Problem requirements ::
Copy all lines containing the string "solze" from the records below.

(Provided data begins)

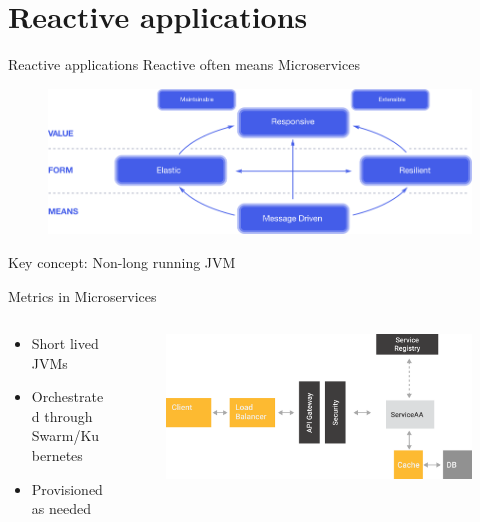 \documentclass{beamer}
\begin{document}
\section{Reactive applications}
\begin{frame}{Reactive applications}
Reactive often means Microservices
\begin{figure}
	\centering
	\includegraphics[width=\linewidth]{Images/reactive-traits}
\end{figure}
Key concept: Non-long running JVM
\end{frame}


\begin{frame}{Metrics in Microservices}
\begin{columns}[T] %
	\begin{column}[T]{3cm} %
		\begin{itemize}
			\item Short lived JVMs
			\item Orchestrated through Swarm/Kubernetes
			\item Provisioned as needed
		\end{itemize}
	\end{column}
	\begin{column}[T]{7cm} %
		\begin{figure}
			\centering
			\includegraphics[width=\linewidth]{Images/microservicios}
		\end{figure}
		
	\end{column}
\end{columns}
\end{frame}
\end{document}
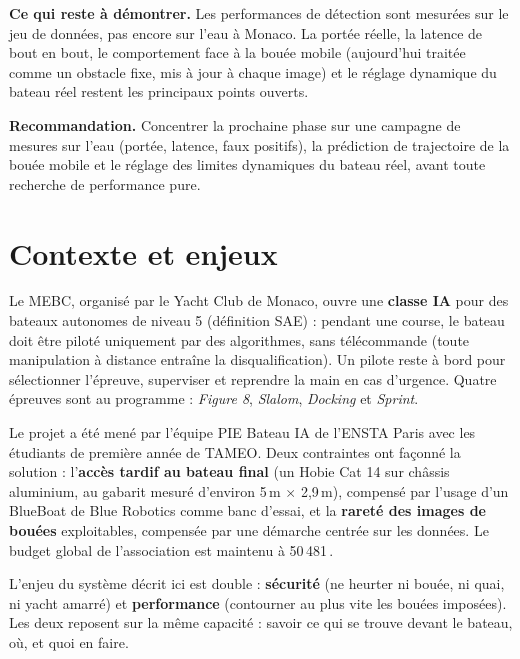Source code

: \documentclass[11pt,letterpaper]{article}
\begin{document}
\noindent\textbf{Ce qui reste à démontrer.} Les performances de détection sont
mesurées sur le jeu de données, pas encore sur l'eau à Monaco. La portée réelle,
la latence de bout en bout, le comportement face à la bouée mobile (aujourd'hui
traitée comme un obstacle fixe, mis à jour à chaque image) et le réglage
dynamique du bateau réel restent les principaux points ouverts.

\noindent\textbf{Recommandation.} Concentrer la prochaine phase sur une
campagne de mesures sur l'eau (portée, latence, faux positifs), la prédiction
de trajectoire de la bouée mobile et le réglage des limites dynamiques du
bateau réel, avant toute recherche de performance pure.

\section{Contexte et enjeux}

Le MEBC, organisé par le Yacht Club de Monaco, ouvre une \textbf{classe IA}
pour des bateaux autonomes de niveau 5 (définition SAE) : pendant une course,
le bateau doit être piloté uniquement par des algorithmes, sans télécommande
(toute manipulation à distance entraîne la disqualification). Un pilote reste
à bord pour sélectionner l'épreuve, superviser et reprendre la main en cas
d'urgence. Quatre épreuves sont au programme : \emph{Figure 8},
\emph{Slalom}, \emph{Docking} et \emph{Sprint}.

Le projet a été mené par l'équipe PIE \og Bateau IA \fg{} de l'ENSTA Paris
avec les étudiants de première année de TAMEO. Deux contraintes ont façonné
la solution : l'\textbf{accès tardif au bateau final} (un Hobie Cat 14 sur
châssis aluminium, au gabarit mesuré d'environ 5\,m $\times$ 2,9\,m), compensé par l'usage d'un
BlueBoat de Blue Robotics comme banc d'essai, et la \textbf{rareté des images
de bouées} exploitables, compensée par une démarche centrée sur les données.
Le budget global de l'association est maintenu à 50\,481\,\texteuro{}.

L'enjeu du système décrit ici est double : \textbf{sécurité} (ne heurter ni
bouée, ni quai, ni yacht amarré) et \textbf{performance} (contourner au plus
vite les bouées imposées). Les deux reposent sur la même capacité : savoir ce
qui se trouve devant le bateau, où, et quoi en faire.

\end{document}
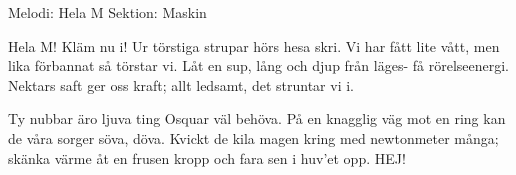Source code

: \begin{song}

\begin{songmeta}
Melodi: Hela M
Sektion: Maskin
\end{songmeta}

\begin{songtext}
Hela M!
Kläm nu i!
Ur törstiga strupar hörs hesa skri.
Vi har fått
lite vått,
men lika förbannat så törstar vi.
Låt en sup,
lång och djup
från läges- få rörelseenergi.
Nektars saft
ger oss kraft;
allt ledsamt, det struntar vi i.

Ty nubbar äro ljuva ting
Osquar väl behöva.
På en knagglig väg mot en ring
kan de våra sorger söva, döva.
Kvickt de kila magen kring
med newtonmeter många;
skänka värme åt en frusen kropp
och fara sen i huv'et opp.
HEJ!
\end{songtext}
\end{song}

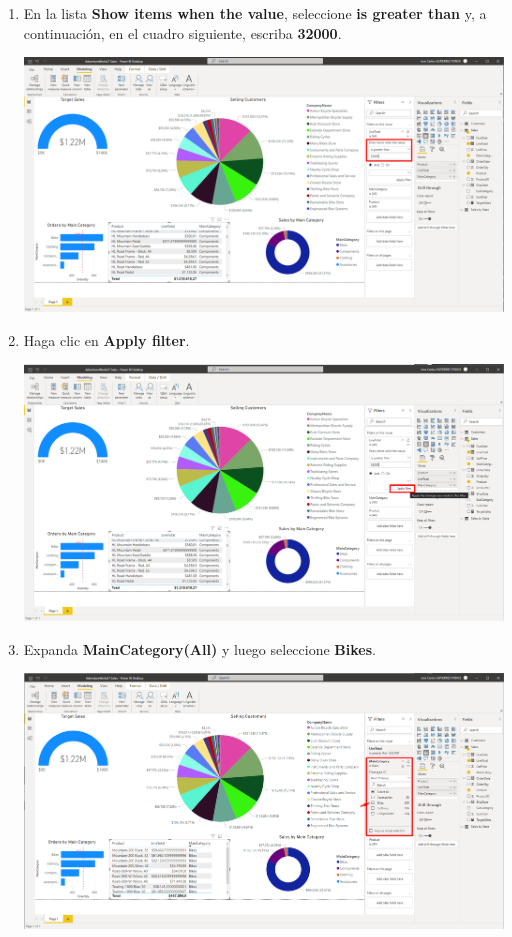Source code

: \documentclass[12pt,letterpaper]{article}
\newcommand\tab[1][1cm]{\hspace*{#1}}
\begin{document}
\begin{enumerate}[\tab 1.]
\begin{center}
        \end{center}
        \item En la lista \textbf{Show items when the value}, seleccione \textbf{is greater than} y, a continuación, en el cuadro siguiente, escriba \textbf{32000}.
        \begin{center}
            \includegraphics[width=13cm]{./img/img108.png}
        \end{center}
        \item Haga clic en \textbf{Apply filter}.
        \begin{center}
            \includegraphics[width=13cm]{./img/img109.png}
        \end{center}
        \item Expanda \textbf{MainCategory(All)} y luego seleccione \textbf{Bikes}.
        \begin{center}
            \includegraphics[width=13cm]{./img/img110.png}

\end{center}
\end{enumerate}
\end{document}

(Provided data ends)
(Provided data begins)

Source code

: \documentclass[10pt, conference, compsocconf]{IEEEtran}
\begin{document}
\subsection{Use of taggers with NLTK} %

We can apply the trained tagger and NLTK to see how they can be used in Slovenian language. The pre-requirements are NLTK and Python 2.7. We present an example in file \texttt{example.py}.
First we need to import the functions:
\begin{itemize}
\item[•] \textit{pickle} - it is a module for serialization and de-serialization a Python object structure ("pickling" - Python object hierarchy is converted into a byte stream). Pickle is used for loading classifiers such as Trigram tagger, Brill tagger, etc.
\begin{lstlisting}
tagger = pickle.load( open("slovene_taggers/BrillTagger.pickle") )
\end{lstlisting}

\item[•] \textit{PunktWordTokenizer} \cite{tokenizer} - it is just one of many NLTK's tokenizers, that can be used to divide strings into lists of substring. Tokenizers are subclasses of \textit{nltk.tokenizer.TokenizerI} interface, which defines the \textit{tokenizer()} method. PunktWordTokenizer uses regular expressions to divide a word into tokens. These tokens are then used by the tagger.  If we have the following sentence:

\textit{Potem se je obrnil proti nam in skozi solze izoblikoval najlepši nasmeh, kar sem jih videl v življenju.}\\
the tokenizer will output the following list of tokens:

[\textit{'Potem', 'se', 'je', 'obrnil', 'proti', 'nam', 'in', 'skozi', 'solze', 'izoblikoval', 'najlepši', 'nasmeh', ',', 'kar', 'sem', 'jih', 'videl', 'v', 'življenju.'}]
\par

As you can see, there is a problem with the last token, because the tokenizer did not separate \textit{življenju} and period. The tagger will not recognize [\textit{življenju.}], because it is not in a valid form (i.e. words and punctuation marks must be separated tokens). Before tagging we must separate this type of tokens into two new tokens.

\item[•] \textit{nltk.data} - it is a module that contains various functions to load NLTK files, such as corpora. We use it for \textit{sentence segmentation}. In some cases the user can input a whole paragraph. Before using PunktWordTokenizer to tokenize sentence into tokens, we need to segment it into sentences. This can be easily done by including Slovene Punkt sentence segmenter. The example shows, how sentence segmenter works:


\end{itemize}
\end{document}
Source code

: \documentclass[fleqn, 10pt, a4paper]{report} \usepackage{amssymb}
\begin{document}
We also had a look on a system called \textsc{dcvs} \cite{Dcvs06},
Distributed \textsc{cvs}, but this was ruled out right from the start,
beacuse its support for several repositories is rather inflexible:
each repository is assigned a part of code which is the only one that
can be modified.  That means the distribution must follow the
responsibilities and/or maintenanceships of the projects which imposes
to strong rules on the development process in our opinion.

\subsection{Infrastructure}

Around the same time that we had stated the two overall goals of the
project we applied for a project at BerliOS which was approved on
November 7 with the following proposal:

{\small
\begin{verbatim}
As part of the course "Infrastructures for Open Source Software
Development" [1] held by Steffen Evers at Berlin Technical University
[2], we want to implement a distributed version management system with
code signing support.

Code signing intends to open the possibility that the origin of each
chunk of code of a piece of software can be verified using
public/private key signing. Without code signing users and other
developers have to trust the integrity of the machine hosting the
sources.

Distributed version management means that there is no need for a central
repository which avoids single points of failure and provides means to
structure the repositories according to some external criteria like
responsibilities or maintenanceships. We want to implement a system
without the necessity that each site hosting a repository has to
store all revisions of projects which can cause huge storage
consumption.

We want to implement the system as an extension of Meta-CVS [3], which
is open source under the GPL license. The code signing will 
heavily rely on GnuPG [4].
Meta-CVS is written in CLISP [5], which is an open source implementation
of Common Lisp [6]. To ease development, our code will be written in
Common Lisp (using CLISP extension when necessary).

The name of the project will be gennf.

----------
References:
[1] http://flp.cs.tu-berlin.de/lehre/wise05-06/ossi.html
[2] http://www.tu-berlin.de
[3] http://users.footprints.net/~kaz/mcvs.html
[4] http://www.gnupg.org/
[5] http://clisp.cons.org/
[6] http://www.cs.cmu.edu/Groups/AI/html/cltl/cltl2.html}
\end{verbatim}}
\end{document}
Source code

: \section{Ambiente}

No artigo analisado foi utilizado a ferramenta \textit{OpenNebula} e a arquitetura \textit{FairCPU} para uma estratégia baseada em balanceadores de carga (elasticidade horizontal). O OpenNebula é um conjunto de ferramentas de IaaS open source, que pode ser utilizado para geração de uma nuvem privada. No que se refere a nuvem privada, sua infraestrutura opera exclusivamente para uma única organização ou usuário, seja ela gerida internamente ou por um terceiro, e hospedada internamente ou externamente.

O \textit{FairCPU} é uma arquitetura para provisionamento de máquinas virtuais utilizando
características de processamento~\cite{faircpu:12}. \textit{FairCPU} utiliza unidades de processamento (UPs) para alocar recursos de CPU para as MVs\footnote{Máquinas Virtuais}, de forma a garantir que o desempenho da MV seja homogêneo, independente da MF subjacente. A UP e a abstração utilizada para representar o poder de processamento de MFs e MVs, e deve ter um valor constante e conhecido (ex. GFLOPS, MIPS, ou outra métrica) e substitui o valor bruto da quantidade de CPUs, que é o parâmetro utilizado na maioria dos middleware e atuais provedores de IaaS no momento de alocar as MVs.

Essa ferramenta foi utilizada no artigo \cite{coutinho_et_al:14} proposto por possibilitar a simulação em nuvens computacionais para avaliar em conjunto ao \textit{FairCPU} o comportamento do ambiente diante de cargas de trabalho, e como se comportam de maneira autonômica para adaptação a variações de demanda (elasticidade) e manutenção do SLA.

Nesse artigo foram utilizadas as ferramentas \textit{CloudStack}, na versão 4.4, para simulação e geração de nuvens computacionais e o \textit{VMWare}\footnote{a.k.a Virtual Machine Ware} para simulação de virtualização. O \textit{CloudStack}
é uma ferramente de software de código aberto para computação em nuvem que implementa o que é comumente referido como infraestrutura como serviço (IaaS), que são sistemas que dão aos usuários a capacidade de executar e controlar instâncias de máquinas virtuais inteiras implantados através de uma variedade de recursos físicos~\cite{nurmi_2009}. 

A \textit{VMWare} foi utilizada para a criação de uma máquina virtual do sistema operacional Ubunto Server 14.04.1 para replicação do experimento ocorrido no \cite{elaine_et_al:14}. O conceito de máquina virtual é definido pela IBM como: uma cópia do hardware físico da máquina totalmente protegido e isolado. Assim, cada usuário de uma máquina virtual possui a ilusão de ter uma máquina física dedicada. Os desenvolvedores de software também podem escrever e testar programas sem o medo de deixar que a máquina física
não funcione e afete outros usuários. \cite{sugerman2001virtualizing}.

(Provided data ends)
(Provided data begins)

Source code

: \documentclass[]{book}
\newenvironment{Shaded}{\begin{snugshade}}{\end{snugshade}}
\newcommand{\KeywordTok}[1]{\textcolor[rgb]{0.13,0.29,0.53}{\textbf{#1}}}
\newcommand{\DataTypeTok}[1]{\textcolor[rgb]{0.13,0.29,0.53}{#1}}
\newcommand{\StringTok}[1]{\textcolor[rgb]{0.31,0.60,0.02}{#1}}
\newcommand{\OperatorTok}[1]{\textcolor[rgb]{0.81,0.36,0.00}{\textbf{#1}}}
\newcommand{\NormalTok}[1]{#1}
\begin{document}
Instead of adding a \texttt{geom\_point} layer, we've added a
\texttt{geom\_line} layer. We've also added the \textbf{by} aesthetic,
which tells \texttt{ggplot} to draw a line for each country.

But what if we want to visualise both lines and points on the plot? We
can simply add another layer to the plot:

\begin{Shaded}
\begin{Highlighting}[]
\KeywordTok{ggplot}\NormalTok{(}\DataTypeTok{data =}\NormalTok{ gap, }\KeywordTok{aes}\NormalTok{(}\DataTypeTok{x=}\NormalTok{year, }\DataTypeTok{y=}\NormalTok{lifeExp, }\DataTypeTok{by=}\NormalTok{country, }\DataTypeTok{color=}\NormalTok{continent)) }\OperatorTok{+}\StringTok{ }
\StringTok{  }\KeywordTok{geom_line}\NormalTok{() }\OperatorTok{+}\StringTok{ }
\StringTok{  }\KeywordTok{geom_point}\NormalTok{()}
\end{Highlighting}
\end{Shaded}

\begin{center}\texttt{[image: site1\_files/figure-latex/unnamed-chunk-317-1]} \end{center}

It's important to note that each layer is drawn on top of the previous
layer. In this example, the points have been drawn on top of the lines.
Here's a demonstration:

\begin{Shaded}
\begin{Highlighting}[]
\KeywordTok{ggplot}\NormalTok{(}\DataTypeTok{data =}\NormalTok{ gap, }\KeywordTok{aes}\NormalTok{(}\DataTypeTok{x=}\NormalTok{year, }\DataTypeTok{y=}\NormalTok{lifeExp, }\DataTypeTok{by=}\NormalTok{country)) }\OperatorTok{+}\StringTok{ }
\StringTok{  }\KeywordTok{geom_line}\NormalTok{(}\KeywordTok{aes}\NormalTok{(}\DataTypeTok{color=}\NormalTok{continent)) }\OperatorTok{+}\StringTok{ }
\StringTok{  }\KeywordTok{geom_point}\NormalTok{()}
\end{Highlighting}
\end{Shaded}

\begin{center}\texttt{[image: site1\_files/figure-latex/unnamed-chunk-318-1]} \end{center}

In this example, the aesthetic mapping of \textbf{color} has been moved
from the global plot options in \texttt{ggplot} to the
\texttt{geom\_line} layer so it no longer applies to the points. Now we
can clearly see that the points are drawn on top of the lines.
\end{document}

(Provided data ends)

Answer box ::
\textit{Potem se je obrnil proti nam in skozi solze izoblikoval najlepši nasmeh, kar sem jih videl v življenju.}\\
[\textit{'Potem', 'se', 'je', 'obrnil', 'proti', 'nam', 'in', 'skozi', 'solze', 'izoblikoval', 'najlepši', 'nasmeh', ',', 'kar', 'sem', 'jih', 'videl', 'v', 'življenju.'}]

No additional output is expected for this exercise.